» GOAL OF THE EXERCISE
Look below for the lines from the one with "# 0x02. i18n" to the one with "- **Parametrize Flask", and copy exactly those lines, both ends included.

[Plain-text document sources]
****************************************
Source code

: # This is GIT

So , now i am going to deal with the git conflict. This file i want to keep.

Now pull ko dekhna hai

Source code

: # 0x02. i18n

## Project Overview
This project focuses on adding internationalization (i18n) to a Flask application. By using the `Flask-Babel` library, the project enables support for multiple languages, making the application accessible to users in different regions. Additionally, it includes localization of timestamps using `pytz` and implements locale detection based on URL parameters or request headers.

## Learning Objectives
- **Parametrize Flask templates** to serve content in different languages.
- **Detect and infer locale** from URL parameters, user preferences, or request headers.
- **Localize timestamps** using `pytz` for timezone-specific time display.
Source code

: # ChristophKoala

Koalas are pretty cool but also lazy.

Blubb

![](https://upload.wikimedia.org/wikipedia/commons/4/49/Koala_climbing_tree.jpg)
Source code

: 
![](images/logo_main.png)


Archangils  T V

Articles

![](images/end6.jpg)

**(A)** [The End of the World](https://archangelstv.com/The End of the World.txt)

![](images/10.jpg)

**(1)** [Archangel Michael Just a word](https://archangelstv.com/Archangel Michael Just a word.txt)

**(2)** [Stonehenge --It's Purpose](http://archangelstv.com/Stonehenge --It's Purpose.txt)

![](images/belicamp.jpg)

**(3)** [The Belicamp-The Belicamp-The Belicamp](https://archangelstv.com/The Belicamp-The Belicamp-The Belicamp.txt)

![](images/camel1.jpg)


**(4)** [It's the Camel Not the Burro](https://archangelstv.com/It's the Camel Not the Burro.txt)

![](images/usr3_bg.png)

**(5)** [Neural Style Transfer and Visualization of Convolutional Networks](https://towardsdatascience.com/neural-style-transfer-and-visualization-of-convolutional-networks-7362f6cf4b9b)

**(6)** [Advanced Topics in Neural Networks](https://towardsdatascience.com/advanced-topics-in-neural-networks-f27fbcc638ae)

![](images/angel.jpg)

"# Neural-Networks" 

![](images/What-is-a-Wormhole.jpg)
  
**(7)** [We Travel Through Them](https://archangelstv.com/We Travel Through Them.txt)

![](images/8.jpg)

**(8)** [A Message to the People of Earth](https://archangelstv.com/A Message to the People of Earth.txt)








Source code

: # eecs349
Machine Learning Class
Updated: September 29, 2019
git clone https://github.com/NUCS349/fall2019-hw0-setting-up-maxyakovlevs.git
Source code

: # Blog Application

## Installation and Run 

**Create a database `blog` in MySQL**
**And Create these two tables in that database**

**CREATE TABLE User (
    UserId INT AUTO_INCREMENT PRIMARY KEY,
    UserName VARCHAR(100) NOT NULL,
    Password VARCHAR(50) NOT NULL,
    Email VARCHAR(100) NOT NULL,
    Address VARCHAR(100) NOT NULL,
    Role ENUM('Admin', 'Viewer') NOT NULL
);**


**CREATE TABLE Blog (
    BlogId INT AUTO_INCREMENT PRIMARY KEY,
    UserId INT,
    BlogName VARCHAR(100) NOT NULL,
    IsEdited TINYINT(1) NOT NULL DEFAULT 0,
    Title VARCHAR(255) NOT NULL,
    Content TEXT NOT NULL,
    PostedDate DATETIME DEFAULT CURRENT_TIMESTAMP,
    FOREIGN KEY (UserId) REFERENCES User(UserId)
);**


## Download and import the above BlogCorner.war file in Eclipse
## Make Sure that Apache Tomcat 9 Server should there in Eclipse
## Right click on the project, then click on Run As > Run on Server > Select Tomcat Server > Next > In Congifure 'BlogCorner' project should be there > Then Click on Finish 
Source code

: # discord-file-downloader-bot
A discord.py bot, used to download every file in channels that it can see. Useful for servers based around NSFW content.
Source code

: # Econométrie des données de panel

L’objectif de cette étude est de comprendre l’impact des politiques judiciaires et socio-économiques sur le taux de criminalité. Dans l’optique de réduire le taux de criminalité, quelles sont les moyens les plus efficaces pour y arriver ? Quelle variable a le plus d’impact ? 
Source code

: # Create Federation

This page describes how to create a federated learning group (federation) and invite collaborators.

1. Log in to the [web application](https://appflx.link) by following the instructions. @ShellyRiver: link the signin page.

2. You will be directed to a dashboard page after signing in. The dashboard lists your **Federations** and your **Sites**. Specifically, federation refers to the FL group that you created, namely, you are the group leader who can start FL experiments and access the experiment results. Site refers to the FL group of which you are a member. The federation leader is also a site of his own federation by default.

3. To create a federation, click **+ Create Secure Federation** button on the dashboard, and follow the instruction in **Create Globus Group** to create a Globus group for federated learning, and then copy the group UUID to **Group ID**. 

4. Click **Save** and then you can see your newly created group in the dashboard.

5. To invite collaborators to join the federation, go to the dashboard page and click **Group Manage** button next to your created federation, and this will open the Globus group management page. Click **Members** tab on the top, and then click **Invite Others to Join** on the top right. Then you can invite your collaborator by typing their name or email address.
****************************************
» FINISHED TASK
: # 0x02. i18n

## Project Overview
This project focuses on adding internationalization (i18n) to a Flask application. By using the `Flask-Babel` library, the project enables support for multiple languages, making the application accessible to users in different regions. Additionally, it includes localization of timestamps using `pytz` and implements locale detection based on URL parameters or request headers.

## Learning Objectives
- **Parametrize Flask templates** to serve content in different languages.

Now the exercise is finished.